Chicken and Vegetable Stir Fry with Cashew Rice
If you (like just about everyone I work with) are working on your New Year’s Resolution to eat healthier, you probably have not been aided much by this blog. There have been some seriously unhealthy things around here lately, but I swear, that’s not all we eat! To prove it, here’s a recipe for last night’s dinner, a stir fry dish adapted from Cooking Light magazine.
If you’re looking for healthy recipes and enjoy cooking, you really can’t go wrong with Cooking Light. I get their “Dinner Tonight” emails daily, which is actually where the inspiration for this meal came from.
Chicken & Vegetable Stir Fry with Cashew Rice
Adapted from Cooking Light magazine
- 1 batch Alton Brown’s Baked Brown Rice, recipe follows
- 1/3 cup chopped green onions
- 1/4 cup dry-roasted cashews, salted and coarsely chopped
- 1/2 teaspoon salt
- 2/3 cup chicken stock
- 2 tablespoons cornstarch, divided
- 3 tablespoons soy sauce, divided
- 2 tablespoons honey
- 1 pound boneless skinless chicken breasts, cut into 1/2-inch cubes
- 1 tablespoon canola oil, divided
- 1 tablespoon grated peeled fresh ginger
- 2 garlic cloves, minced
- 2 cups sugar snap peas, trimmed (about 6 ounces)
- 1 cup chopped red bell pepper (about 1)
- 1 can sliced water chestnuts
- Cook the rice according to the recipe below. Stir in 1/3 cup chopped green onions, and chopped dry-roasted cashews; set aside, and keep warm.
- Whisk together 2/3 cup chicken broth, 1 tablespoon cornstarch, 2 tablespoons soy sauce, and honey in a small bowl, and set aside.
- Combine chicken, remaining 1 tablespoon cornstarch, and the remaining 1 tablespoon soy sauce in a bowl, tossing well to coat. Heat 2 teaspoons oil in a large nonstick skillet over medium-high heat. Add chicken; sauté 4-6 minutes or until browned. Remove from pan.

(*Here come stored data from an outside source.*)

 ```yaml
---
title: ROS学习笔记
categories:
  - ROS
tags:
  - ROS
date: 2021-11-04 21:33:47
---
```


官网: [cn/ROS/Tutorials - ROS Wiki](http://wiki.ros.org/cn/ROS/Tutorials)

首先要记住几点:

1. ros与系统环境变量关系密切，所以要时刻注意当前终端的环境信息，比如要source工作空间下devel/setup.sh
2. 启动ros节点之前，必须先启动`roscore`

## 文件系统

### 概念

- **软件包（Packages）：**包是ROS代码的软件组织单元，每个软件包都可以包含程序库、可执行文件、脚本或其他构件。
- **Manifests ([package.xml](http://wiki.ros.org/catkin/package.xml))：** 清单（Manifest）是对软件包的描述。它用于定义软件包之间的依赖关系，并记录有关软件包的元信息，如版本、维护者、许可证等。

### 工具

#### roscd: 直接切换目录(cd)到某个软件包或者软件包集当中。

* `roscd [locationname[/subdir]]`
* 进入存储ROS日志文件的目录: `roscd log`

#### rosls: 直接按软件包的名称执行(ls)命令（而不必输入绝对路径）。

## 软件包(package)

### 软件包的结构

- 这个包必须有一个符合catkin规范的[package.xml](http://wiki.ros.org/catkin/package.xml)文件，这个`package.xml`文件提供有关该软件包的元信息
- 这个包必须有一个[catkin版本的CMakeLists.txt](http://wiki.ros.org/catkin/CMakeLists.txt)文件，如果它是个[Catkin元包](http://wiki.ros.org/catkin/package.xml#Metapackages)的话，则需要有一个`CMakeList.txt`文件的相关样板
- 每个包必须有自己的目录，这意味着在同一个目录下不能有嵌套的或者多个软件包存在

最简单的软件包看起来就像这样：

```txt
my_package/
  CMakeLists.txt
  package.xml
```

- Add remaining 1 teaspoon oil to pan. Add water chestnuts, ginger, and garlic; sauté 1 minute. Add peas and bell pepper to pan; sauté 1 minute. Stir in pork; sauté 1 minute. Add reserved broth mixture to pan. Bring to a boil; cook 1 minute or until thick, stirring constantly. Serve over cashew rice.
Nutritional Information (For 1 & 1/2 cups of chicken mixture, and 1/2 cup cashew rice): Calories: 460 (23% from fat), Fat: 11.8g (sat 2.5g,mono 6.2g,poly 2.3g), Protein: 31.8g, Carbohydrate: 55.9g, Fiber: 3.6g, Cholesterol: 74mg, Iron:4.6mg, Sodium:787mg, Calcium:73mg
Note: This recipe is flexible; almost a method, rather than a recipe. The original called for pork, onions, and mushrooms, but I made the swaps as you see above–and it was just as good. Broccoli would also be at home here, or maybe those baby corns, bamboo shoots, some carrots, cabbage, or bok choy. It could be spiced up with red pepper flakes, if that’s more to your liking. I’d add about 1/4th of a teaspoon to the remainder of the sauce, if you want a spicier dish.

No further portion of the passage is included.